President Trump himself has stated that he plans on introducing the tariff sometime around Feb. 1. Tariffs, as a refresher, are a form of tax applied on imports from other countries.
While it’s highly debated how widespread the effects of these tariffs may be, the resounding agreement among economists and global trade experts is that Americans should be prepared to see products become much more expensive.
Lourenco Paz is an associate professor of economics. Based on his experience, he believes that many of President Trump’s claims on tariffs are simply “negotiating tactics” for his economic or immigration policies.
“When you look at Canada and Mexico, they are much smaller relative to the United States,” Paz said. “So in this context, they would have more to lose from a tariff war. So in this case, it’s more likely that they will go to the negotiation table.”
This is a common tactic for President Trump as he reached nationwide celebrity status for his 1987 book, “The Art of the Deal” and his show, “The Celebrity Apprentice.” This isn’t the first time the administration has played hardball with Canada and Mexico. During his first term in 2018, he renegotiated NAFTA (North American Free Trade Agreement) to secure better benefits for American vehicle manufacturers, which then created the United States–Mexico–Canada Agreement or the USMCA.
The belief is that these tariffs will help bring Canada and Mexico to the negotiating table, so President Trump can begin the process of bringing back more manufacturing jobs to the U.S.. However, this process might not be as cut and dry as it looks on paper.
“One of the problems of the current administration is that you never know exactly what they have in mind — if this tariff threat is just because of immigration or they are setting the stage for next year’s trade agreement to USMCA renegotiation,” Paz said.
With the U.S. current inflation rate at 2.89% and the federal government’s long-term goal to bring it down to 2%, the biggest fear going into this new tariff-driven economic plan is sparking a trade war. If other countries implement their own tariffs in retaliation against the U.S., it could drive up prices for everyday products across the country.
Wayne Hampton has 30 years of experience in international business and manufacturing, and he currently works as a lecturer at the Hankamer School of Business. He described President Trump’s business and economic practice as a “zero-sum strategy,” meaning there are winners and losers in business. When it comes to the global economy, no country wants to be a loser.
“So in economics, if you think in terms of zero-sum strategy, it basically means we’re gonna win, you’re gonna lose,” Hampton said. “We’re gonna gain jobs and you’re gonna lose jobs. And generally speaking, that profits nobody within the global economy. It may appear that we’re winning, but we’re now integrated into a global economy. And you have to be win-win.”

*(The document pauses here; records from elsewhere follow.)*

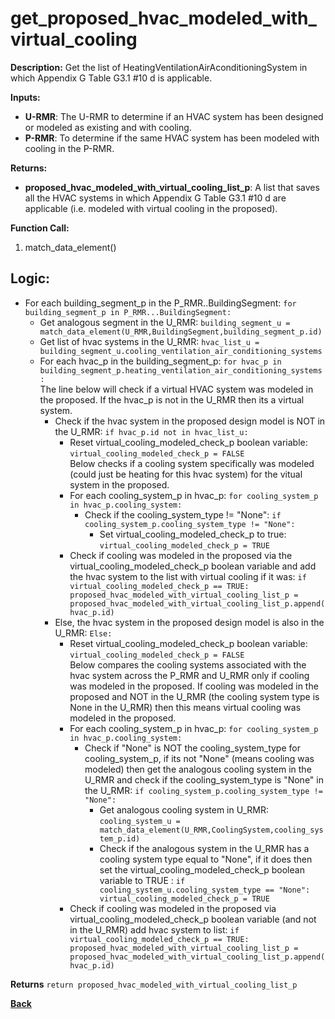 # get_proposed_hvac_modeled_with_virtual_cooling  

**Description:** Get the list of HeatingVentilationAirAconditioningSystem in which Appendix G Table G3.1 #10 d is applicable.  

**Inputs:**  
- **U-RMR**: The U-RMR to determine if an HVAC system has been designed or modeled as existing and with cooling.  
- **P-RMR**: To determine if the same HVAC system has been modeled with cooling in the P-RMR.  

**Returns:**  
- **proposed_hvac_modeled_with_virtual_cooling_list_p**: A list that saves all the HVAC systems in which Appendix G Table G3.1 #10 d are applicable (i.e. modeled with virtual cooling in the proposed).  
 
**Function Call:**   

1. match_data_element()  

## Logic:  
- For each building_segment_p in the P_RMR..BuildingSegment: `for building_segment_p in P_RMR...BuildingSegment:`
    - Get analogous segment in the U_RMR: `building_segment_u = match_data_element(U_RMR,BuildingSegment,building_segment_p.id)`
    - Get list of hvac systems in the U_RMR: `hvac_list_u = building_segment_u.cooling_ventilation_air_conditioning_systems`
    - For each hvac_p in the building_segment_p: `for hvac_p in building_segment_p.heating_ventilation_air_conditioning_systems:`    
        The line below will check if a virtual HVAC system was modeled in the proposed. If the hvac_p is not in the U_RMR then its a virtual system.
        - Check if the hvac system in the proposed design model is NOT in the U_RMR: `if hvac_p.id not in hvac_list_u:`
            - Reset virtual_cooling_modeled_check_p boolean variable: `virtual_cooling_modeled_check_p = FALSE`   
            Below checks if a cooling system specifically was modeled (could just be heating for this hvac system) for the vitual system in the proposed. 
            - For each cooling_system_p in hvac_p: `for cooling_system_p in hvac_p.cooling_system:`
                - Check if the cooling_system_type != "None": `if cooling_system_p.cooling_system_type != "None":`
                    - Set virtual_cooling_modeled_check_p to true: `virtual_cooling_modeled_check_p = TRUE`
            - Check if cooling was modeled in the proposed via the virtual_cooling_modeled_check_p boolean variable and add the hvac system to the list with virtual cooling if it was: `if virtual_cooling_modeled_check_p == TRUE: proposed_hvac_modeled_with_virtual_cooling_list_p = proposed_hvac_modeled_with_virtual_cooling_list_p.append(hvac_p.id)`
        - Else, the hvac system in the proposed design model is also in the U_RMR: `Else:`
            - Reset virtual_cooling_modeled_check_p boolean variable: `virtual_cooling_modeled_check_p = FALSE`   
            Below compares the cooling systems associated with the hvac system across the P_RMR and U_RMR only if cooling was modeled in the proposed. If cooling was modeled in the proposed and NOT in the U_RMR (the cooling system type is None in the U_RMR) then this means virtual cooling was modeled in the proposed. 
            - For each cooling_system_p in hvac_p: `for cooling_system_p in hvac_p.cooling_system:`
                - Check if "None" is NOT the cooling_system_type for cooling_system_p, if its not "None" (means cooling was modeled) then get the analogous cooling system in the U_RMR and check if the cooling_system_type is "None" in the U_RMR: `if cooling_system_p.cooling_system_type != "None":`
                    - Get analogous cooling system in U_RMR: `cooling_system_u = match_data_element(U_RMR,CoolingSystem,cooling_system_p.id)`
                    - Check if the analogous system in the U_RMR has a cooling system type equal to "None", if it does then set the virtual_cooling_modeled_check_p boolean variable to TRUE : `if cooling_system_u.cooling_system_type == "None": virtual_cooling_modeled_check_p = TRUE`
            - Check if cooling was modeled in the proposed via virtual_cooling_modeled_check_p boolean variable (and not in the U_RMR) add hvac system to list: `if virtual_cooling_modeled_check_p == TRUE: proposed_hvac_modeled_with_virtual_cooling_list_p = proposed_hvac_modeled_with_virtual_cooling_list_p.append(hvac_p.id)`  

**Returns** `return proposed_hvac_modeled_with_virtual_cooling_list_p`  

**[Back](../_toc.md)**

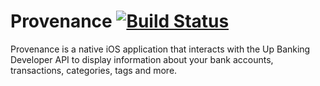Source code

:# Provenance [![Build Status](https://app.bitrise.io/app/d5064adecb66c648/status.svg?token=P8zI_R15TVahTkeRZEJyyw&branch=main)](https://app.bitrise.io/app/d5064adecb66c648)
Provenance is a native iOS application that interacts with the Up Banking Developer API to display information about your bank accounts, transactions, categories, tags and more.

Future tariffs will more likely be felt by the average American than the corporations or countries he applies these proposed tariffs to. In a time when many Americans are struggling to pay for groceries and other essential items, many economists hope he’s prepared to offer a fair deal at the negotiating table.
“Well, I know Trump knows this,” Hamtpon said. “I know that he’s got smart economists who consult him. They all know this, but the tariffs will do nothing but make prices higher for you and I at a time when we don’t want that. We need prices to come down. So he’s a big talker. But he’s masterful at negotiating and transactions. So I think a lot of what we’re seeing is his shock and awe tactics to get people to come to the table and negotiate.”